■ **About this exercise**: From the data below, repeat exactly the lines from the line with "1. При первой" to the line with "1. Профиль и", both included.

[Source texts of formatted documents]
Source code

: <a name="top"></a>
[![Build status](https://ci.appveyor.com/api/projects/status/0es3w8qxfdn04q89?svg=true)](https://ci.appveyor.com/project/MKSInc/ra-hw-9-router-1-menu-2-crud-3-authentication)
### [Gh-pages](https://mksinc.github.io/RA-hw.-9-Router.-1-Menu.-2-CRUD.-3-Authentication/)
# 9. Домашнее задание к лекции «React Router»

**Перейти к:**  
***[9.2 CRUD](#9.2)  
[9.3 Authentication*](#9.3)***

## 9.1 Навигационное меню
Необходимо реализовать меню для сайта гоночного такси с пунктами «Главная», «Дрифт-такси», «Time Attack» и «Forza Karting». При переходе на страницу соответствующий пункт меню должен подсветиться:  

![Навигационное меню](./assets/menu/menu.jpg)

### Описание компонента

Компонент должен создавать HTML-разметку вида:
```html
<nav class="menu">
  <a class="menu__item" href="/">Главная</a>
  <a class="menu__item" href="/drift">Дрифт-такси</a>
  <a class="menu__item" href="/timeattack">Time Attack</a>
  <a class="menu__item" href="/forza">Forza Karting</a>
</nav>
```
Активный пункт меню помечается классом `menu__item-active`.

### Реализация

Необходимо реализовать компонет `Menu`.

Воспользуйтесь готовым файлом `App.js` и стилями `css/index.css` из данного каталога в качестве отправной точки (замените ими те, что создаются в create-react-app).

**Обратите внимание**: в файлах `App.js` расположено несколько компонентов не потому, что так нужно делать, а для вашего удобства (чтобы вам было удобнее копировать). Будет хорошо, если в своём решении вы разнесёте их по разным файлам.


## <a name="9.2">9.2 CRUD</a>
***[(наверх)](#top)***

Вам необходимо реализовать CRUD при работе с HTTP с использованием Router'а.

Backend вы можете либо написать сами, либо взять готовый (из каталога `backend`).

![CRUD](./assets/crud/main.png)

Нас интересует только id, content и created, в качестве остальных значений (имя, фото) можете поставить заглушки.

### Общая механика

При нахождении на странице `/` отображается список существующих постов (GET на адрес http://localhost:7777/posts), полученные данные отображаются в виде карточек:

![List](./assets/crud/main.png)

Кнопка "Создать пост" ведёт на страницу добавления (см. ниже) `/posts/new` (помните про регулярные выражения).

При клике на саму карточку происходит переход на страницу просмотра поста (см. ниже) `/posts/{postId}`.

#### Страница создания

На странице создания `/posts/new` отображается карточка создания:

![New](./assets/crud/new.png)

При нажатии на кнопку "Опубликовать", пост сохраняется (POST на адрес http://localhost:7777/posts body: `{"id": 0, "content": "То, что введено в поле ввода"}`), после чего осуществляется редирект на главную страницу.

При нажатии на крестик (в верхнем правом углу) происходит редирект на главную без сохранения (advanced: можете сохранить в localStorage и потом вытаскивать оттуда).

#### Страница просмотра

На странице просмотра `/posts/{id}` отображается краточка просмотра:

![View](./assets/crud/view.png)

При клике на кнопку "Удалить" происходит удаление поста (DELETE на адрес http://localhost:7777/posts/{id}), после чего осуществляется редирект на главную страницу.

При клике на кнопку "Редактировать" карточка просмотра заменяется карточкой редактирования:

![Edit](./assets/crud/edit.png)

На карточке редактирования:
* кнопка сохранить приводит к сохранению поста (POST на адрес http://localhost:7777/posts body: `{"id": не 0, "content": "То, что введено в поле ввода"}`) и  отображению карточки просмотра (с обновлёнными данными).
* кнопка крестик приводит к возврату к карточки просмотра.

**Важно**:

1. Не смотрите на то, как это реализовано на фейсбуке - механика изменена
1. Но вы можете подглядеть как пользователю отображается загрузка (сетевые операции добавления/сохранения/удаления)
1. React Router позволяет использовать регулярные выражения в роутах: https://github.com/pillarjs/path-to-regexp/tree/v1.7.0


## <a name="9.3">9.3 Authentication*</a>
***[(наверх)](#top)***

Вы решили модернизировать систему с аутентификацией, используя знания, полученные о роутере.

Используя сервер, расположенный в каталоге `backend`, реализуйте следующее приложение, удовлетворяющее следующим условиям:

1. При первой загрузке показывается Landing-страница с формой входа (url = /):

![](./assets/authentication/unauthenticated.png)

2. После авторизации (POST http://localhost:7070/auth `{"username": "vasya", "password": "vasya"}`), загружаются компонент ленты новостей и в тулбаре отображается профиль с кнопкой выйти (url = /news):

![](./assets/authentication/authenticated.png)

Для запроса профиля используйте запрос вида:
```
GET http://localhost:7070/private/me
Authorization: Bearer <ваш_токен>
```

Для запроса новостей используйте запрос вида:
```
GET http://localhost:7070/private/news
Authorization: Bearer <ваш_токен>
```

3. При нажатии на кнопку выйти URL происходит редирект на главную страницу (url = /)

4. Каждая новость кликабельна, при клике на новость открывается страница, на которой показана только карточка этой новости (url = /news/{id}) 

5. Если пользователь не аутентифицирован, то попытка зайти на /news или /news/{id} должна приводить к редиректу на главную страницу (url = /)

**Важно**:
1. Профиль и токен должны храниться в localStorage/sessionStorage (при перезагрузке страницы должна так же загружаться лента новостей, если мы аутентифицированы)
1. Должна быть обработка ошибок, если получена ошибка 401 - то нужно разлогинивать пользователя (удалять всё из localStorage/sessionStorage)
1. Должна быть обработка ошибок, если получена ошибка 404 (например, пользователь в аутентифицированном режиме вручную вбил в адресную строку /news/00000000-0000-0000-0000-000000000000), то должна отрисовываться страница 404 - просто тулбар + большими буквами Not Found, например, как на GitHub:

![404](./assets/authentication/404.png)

■ **Worked solution**:
1. При первой загрузке показывается Landing-страница с формой входа (url = /):

![](./assets/authentication/unauthenticated.png)

2. После авторизации (POST http://localhost:7070/auth `{"username": "vasya", "password": "vasya"}`), загружаются компонент ленты новостей и в тулбаре отображается профиль с кнопкой выйти (url = /news):

![](./assets/authentication/authenticated.png)

Для запроса профиля используйте запрос вида:
```
GET http://localhost:7070/private/me
Authorization: Bearer <ваш_токен>
```

Для запроса новостей используйте запрос вида:
```
GET http://localhost:7070/private/news
Authorization: Bearer <ваш_токен>
```

3. При нажатии на кнопку выйти URL происходит редирект на главную страницу (url = /)

4. Каждая новость кликабельна, при клике на новость открывается страница, на которой показана только карточка этой новости (url = /news/{id}) 

5. Если пользователь не аутентифицирован, то попытка зайти на /news или /news/{id} должна приводить к редиректу на главную страницу (url = /)

**Важно**:
1. Профиль и токен должны храниться в localStorage/sessionStorage (при перезагрузке страницы должна так же загружаться лента новостей, если мы аутентифицированы)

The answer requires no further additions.